Jean Charland – Prodigal Son
“March 25, 1979
Dear Mr. Allore,
… you will find attached a photo-copy of an article which appeared in the Montreal Star and which briefly describes the conflict involving the Quebec Police Force and myself. Leo Hamel has assured me that I still can count on his co-operation and his assistance in the future and therefore my present difficulty should not hinder any further investigation on the matter which concerns you.
Yours Truly.
Robert M. Beullac, Director, Metropol Bureau of Investigation”
At the conclusion of Fernand Laplante’s trial, the Surete du Quebec had Private Investigator Robert Beullac arrested for impersonating a police officer to residents of Astbury Road during the experiment where he proved that a gun was not fired at the location the night of the Grimard and Bergeron murders.

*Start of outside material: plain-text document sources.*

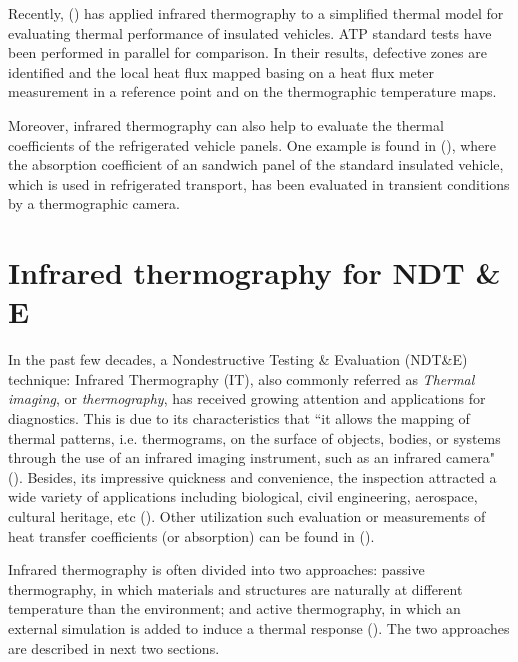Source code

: Recently, (\citet{rossi2009k}) has applied infrared thermography to a simplified thermal model for evaluating thermal performance of insulated vehicles. ATP standard tests have been performed in parallel for comparison. In their results, defective zones are identified and the local heat flux mapped basing on a heat flux meter measurement in a reference point and on the thermographic temperature maps.

Moreover, infrared thermography can also help to evaluate the thermal coefficients of the refrigerated vehicle panels. One example is found in (\citet{dragano2009experimental}), where the absorption coefficient of an sandwich panel of the standard insulated vehicle, which is used in refrigerated transport, has been evaluated in transient conditions by a thermographic camera.



\newpage
\section*{Infrared thermography for NDT \& E}

In the past few decades, a Nondestructive Testing \& Evaluation (NDT\&E) technique: Infrared Thermography (IT), also commonly referred as \textit{Thermal imaging}, or \textit{thermography}, has received growing attention and applications for diagnostics. This is due to its characteristics that ``it allows the mapping of thermal patterns, i.e. thermograms, on the surface of objects, bodies, or systems through the use of an infrared imaging instrument, such as an infrared camera" (\citet{maldague3introduction}). Besides, its impressive quickness and convenience, the inspection attracted a wide variety of applications including biological, civil engineering, aerospace, cultural heritage, etc (\citet{2007-Ibarra-Castanedo,2000-Li,cielo1987thermographie,shoja2011inspection,pradere2009microscale,avdelidis2004applications,maierhofer2005quantitative}). Other utilization such evaluation or measurements of heat transfer coefficients (or absorption) can be found in (\citet{dragano2009experimental,grinzato2010r,grinzatoquality,grinzato1comparison,rossi2009k}).

Infrared thermography is often divided into two approaches: passive thermography, in which materials and structures are naturally at different temperature than the environment; and active thermography, in which an external simulation is added to induce a thermal response (\citet{Maldague2001theory}). The two approaches are described in next two sections.
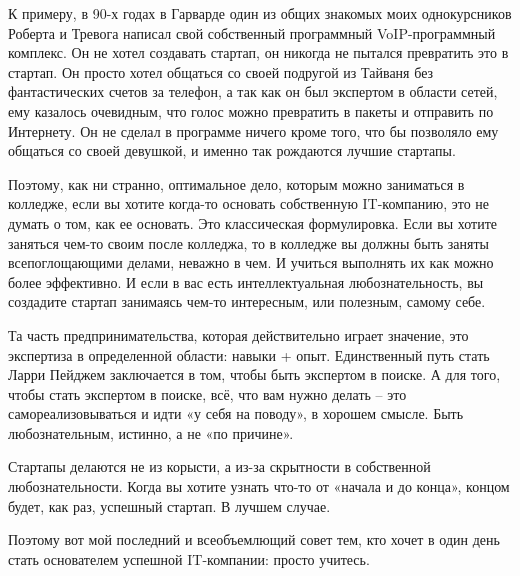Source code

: \documentclass[ebook,12pt,oneside,openany]{memoir}
\begin{document}
К примеру, в 90-х годах в Гарварде один из общих знакомых моих
однокурсников Роберта и Тревога написал свой собственный программный
VoIP-программный комплекс. Он не хотел создавать стартап, он никогда
не пытался превратить это в стартап. Он просто хотел общаться со своей
подругой из Тайваня без фантастических счетов за телефон, а так как он
был экспертом в области сетей, ему казалось очевидным, что голос можно
превратить в пакеты и отправить по Интернету. Он не сделал в программе
ничего кроме того, что бы позволяло ему общаться со своей девушкой, и
именно так рождаются лучшие стартапы.

Поэтому, как ни странно, оптимальное дело, которым можно заниматься в
колледже, если вы хотите когда-то основать собственную IT-компанию,
это не думать о том, как ее основать. Это классическая формулировка.
Если вы хотите заняться чем-то своим после колледжа, то в колледже вы
должны быть заняты всепоглощающими делами, неважно в чем. И учиться
выполнять их как можно более эффективно. И если в вас есть
интеллектуальная любознательность, вы создадите стартап занимаясь
чем-то интересным, или полезным, самому себе.

Та часть предпринимательства, которая действительно играет значение,
это экспертиза в определенной области: навыки + опыт. Единственный
путь стать Ларри Пейджем заключается в том, чтобы быть экспертом в
поиске. А для того, чтобы стать экспертом в поиске, всё, что вам нужно
делать – это самореализовываться и идти «у себя на поводу», в хорошем
смысле. Быть любознательным, истинно, а не «по причине».

Стартапы делаются не из корысти, а из-за скрытности в собственной
любознательности. Когда вы хотите узнать что-то от «начала и до
конца», концом будет, как раз, успешный стартап. В лучшем случае.

Поэтому вот мой последний и всеобъемлющий совет тем, кто хочет в один
день стать основателем успешной IT-компании: просто учитесь.
\end{document}
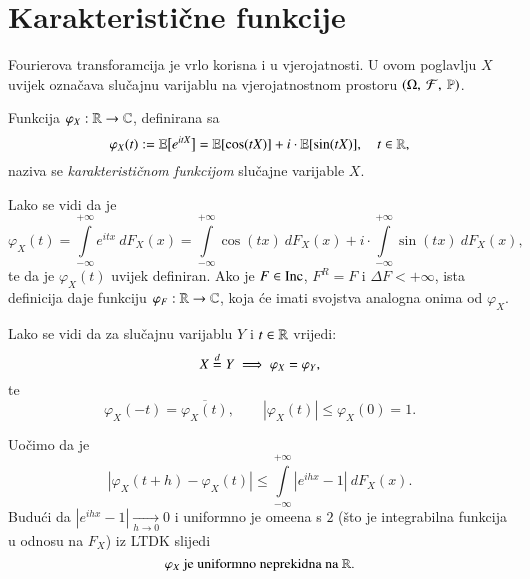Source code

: 
\chapter{Karakteristi\v cne funkcije}

Fourierova transforamcija je vrlo korisna i u vjerojatnosti.
U ovom poglavlju $X$ uvijek ozna\v cava slu\v cajnu varijablu na vjerojatnostnom prostoru $(\Omega, \: \mathcal{F}, \: \mathbb{P})$.

\begin{defn}    \label{def:17.1}
    Funkcija $\varphi_X :  \mathbb{R} \to \mathbb{C}$, definirana sa
    \begin{equation*}
        \varphi_X (t) := \mathbb{E} \big[ e^{itX} \big] = \mathbb{E}[\cos (tX)] + i \cdot \mathbb{E} [ \sin (tX) ], \quad t \in \mathbb{R},
    \end{equation*}
    naziva se \emph{karakteristi\v cnom funkcijom} slu\v cajne varijable $X$.
\end{defn}

Lako se vidi da je
\begin{equation*}
    \varphi_X (t) = \int\limits_{-\infty}^{+\infty} e^{i t x} \: d F_X (x) = \int\limits_{-\infty}^{+ \infty} \cos (t x)  \: d F_X (x) + i \cdot \int\limits_{-\infty}^{+\infty} \sin (t x) \: d F_X (x),
\end{equation*}
te da je $\varphi_X (t)$ uvijek definiran.
Ako je $F \in \mathrm{Inc}$, $F^R = F$ i $\Delta F < +\infty$, ista definicija daje funkciju $\varphi_F : \mathbb{R} \to \mathbb{C}$, koja \' ce imati svojstva analogna onima od $\varphi_X$.

Lako se vidi da za slu\v cajnu varijablu $Y$ i $t \in \mathbb{R}$ vrijedi:
\begin{equation}    \label{jed:17.2}
    X \overset{d}{=} Y \implies \varphi_X = \varphi_Y,
\end{equation}
te
\begin{equation}    \label{jed:17.3}
    \varphi_X(-t) = \overline{\varphi_X (t)}, \quad \quad |\varphi_X (t)| \leq \varphi_X(0) = 1.
\end{equation}

Uo\v cimo da je
\begin{equation*}
    |\varphi_X (t+h) - \varphi_X(t)| \leq \int\limits_{-\infty}^{+\infty} |e^{i h x} - 1| \: d F_X (x).    
\end{equation*}
Budu\' ci da $|e^{i h x} -1| \xrightarrow[h \to 0]{} 0$ i uniformno je ome\dj ena s $2$ (\v sto je integrabilna funkcija u odnosu na $F_X$) iz LTDK slijedi
\begin{equation}    \label{jed:17.4}
    \varphi_X \textnormal{ je uniformno neprekidna na } \mathbb{R}.
\end{equation}

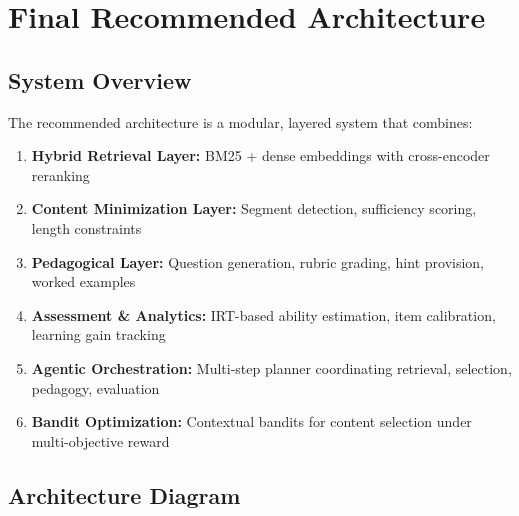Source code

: \documentclass[11pt,letterpaper]{article}
\begin{document}
\newpage

\section{Final Recommended Architecture}

\subsection{System Overview}

The recommended architecture is a modular, layered system that combines:
\begin{enumerate}
\item \textbf{Hybrid Retrieval Layer:} BM25 + dense embeddings with cross-encoder reranking
\item \textbf{Content Minimization Layer:} Segment detection, sufficiency scoring, length constraints
\item \textbf{Pedagogical Layer:} Question generation, rubric grading, hint provision, worked examples
\item \textbf{Assessment \& Analytics:} IRT-based ability estimation, item calibration, learning gain tracking
\item \textbf{Agentic Orchestration:} Multi-step planner coordinating retrieval, selection, pedagogy, evaluation
\item \textbf{Bandit Optimization:} Contextual bandits for content selection under multi-objective reward
\end{enumerate}

\subsection{Architecture Diagram}
\end{document}
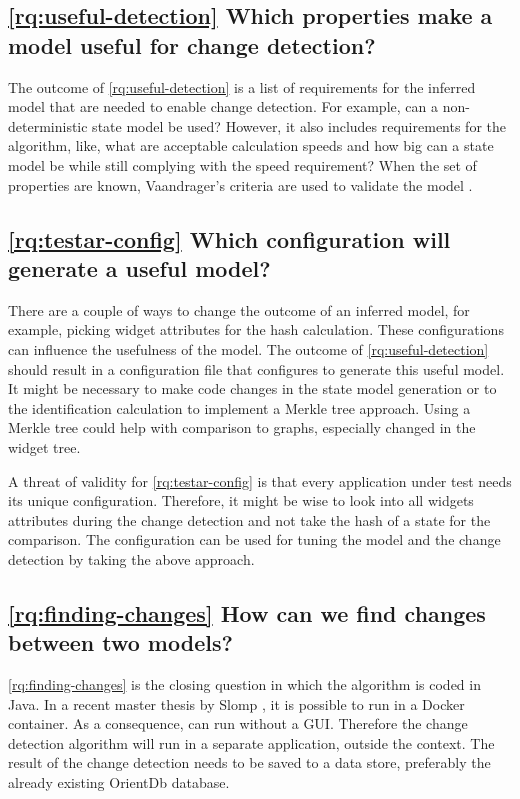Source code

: \subsection{\ref{rq:useful-detection} Which properties make a model useful for change detection?}
The outcome of \ref{rq:useful-detection} is a list of requirements for the inferred model that are needed to enable change detection. For example, can a non-deterministic state model be used? However, it also includes requirements for the algorithm, like, what are acceptable calculation speeds and how big can a state model be while still complying with the speed requirement? When the set of properties are known, Vaandrager's criteria are used to validate the model \cite{vaandrager}.

\subsection{\ref{rq:testar-config} Which \testar configuration will generate a useful model?}
There are a couple of ways to change the outcome of an inferred model, for example, picking widget attributes for the hash calculation. These configurations can influence the usefulness of the model. The outcome of \ref{rq:useful-detection} should result in a \testar configuration file that configures \testar to generate this useful model. It might be necessary to make code changes in the state model generation or to the identification calculation to implement a Merkle tree approach. Using a Merkle tree could help with comparison to graphs, especially changed in the widget tree. 

A threat of validity for \ref{rq:testar-config} is that every application under test needs its unique configuration. Therefore, it might be wise to look into all widgets attributes during the change detection and not take the hash of a state for the comparison. The configuration can be used for tuning the model and the change detection by taking the above approach.

\subsection{\ref{rq:finding-changes} How can we find changes between two models?}
\ref{rq:finding-changes} is the closing question in which the algorithm is coded in Java. In a recent master thesis by Slomp \cite{thesisSlomp}, it is possible to run \testar in a Docker container. As a consequence, \testar can run without a GUI. Therefore the change detection algorithm will run in a separate application, outside the \testar context. The result of the change detection needs to be saved to a data store, preferably the already existing OrientDb database. 

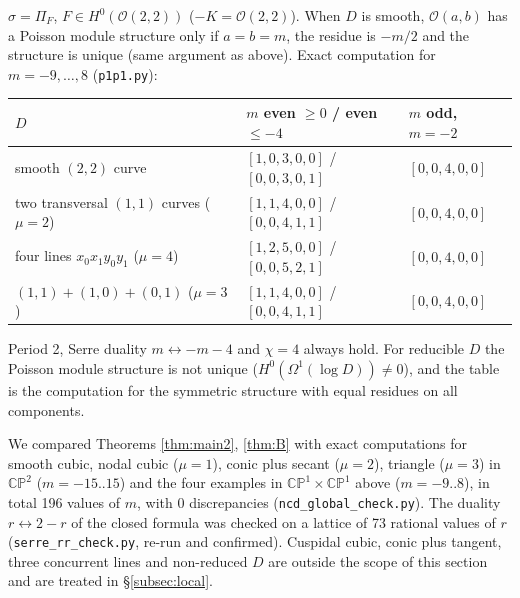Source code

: \begin{ex}\tP \tV\label{ex:p1p1}
$\sigma=\Pi_F$, $F\in H^0(\mathcal O(2,2))$ ($-K=\mathcal O(2,2)$). When $D$ is smooth, $\mathcal O(a,b)$ has a Poisson module structure only if $a=b=m$, the residue is $-m/2$ and the structure is unique (same argument as above). Exact computation for $m=-9,\dots,8$ (\texttt{p1p1.py}):
\begin{center}\small
\begin{tabular}{lll}\toprule
$D$ & $m$ even $\ge0$ / even $\le-4$ & $m$ odd, $m=-2$\\\midrule
smooth $(2,2)$ curve & $[1,0,3,0,0]$ / $[0,0,3,0,1]$ & $[0,0,4,0,0]$\\
two transversal $(1,1)$ curves ($\mu=2$) & $[1,1,4,0,0]$ / $[0,0,4,1,1]$ & $[0,0,4,0,0]$\\
four lines $x_0x_1y_0y_1$ ($\mu=4$) & $[1,2,5,0,0]$ / $[0,0,5,2,1]$ & $[0,0,4,0,0]$\\
$(1,1)+(1,0)+(0,1)$ ($\mu=3$) & $[1,1,4,0,0]$ / $[0,0,4,1,1]$ & $[0,0,4,0,0]$\\\bottomrule
\end{tabular}
\end{center}
Period 2, Serre duality $m\leftrightarrow-m-4$ and $\chi=4$ always hold. For reducible $D$ the Poisson module structure is not unique ($H^0(\Omega^1(\log D))\ne0$), and the table is the computation for the symmetric structure with equal residues on all components.
\end{ex}
\tV We compared Theorems \ref{thm:main2}, \ref{thm:B} with exact computations for smooth cubic, nodal cubic ($\mu=1$), conic plus secant ($\mu=2$), triangle ($\mu=3$) in $\mathbb{CP}^2$ ($m=-15..15$) and the four examples in $\mathbb{CP}^1\times\mathbb{CP}^1$ above ($m=-9..8$), in total 196 values of $m$, with 0 discrepancies (\texttt{ncd\_global\_check.py}). The duality $r\leftrightarrow2-r$ of the closed formula was checked on a lattice of 73 rational values of $r$ (\texttt{serre\_rr\_check.py}, re-run and confirmed). Cuspidal cubic, conic plus tangent, three concurrent lines and non-reduced $D$ are outside the scope of this section and are treated in \S\ref{subsec:local}.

The charges were retaliation for Beullac having filed a complaint with the Quebec Police Commission alleging that “provincial police officers had beaten suspects, intimidated witnesses and fabricated evidence during investigations of crimes in and around the Eastern Townships city of Sherbrooke.” Beullac had documented several beatings by the SQ against Townships residents. Specifically he cited SQ investigators for having savagely beaten Fernand Laplante on several occasions during his initial arrest between August 3 and 5, 1978. He charged that the Surete du Quebec engaged in “acts of brutality, intimidation towards defense witnesses” elaborating that an investigator had twisted the breasts of Laplante’s wife, Claire Dussault. Beullac further alleged investigators made inappropriate, casual conversation with the jury during Laplante’s trial. Robert Beullac was just one of many in a long queue of Quebecers demanding justice from Minister Marc-Andre Bedard in 1979. The father of Diane Dery (murdered with Mario Corbeil) petitioned Bedard over his daughter’s botched investigation. Before the close-out of that year Bedard had to order an investigation into the SQ police shooting of David Cross on the Kahnawake Reserve south of Montreal.
“The problem is that the provincial police in the Sherbrooke area cannot solve cases by the normal methods… so they have started using short cuts “
“Local police accused of lying, intimidation”, Sherbrooke Record, August 31, 1979
Frustrated by the lack of cooperation he was receiving from local police and Champlain College administration in the wake of Theresa’s disappearance, my father hired Robert Beullac. If Beullac believed his conflict with the SQ wouldn’t hinder his work on Theresa’s case he was dead wrong. Rather than cutting through the fog of her disappearance, Beullac’s imposing presence in the field was one more obstacle that got in the way of a proper investigation – not that that matter much anyway, as we now see that the SQ (or QPF as the English called them) had little interest in solving crimes against women. Charles Marion was a big deal. Raymond Grimard was big cheese. But Manon Bergeron who was found with him was fifth business as far as the police were concerned, most often referred to as Grimard’s “concubine” or his “bitch”. And Carole Fecteau? As I’ve said, true crime jetsam, an afterthought. Did she even get a trial? We’ll come to that.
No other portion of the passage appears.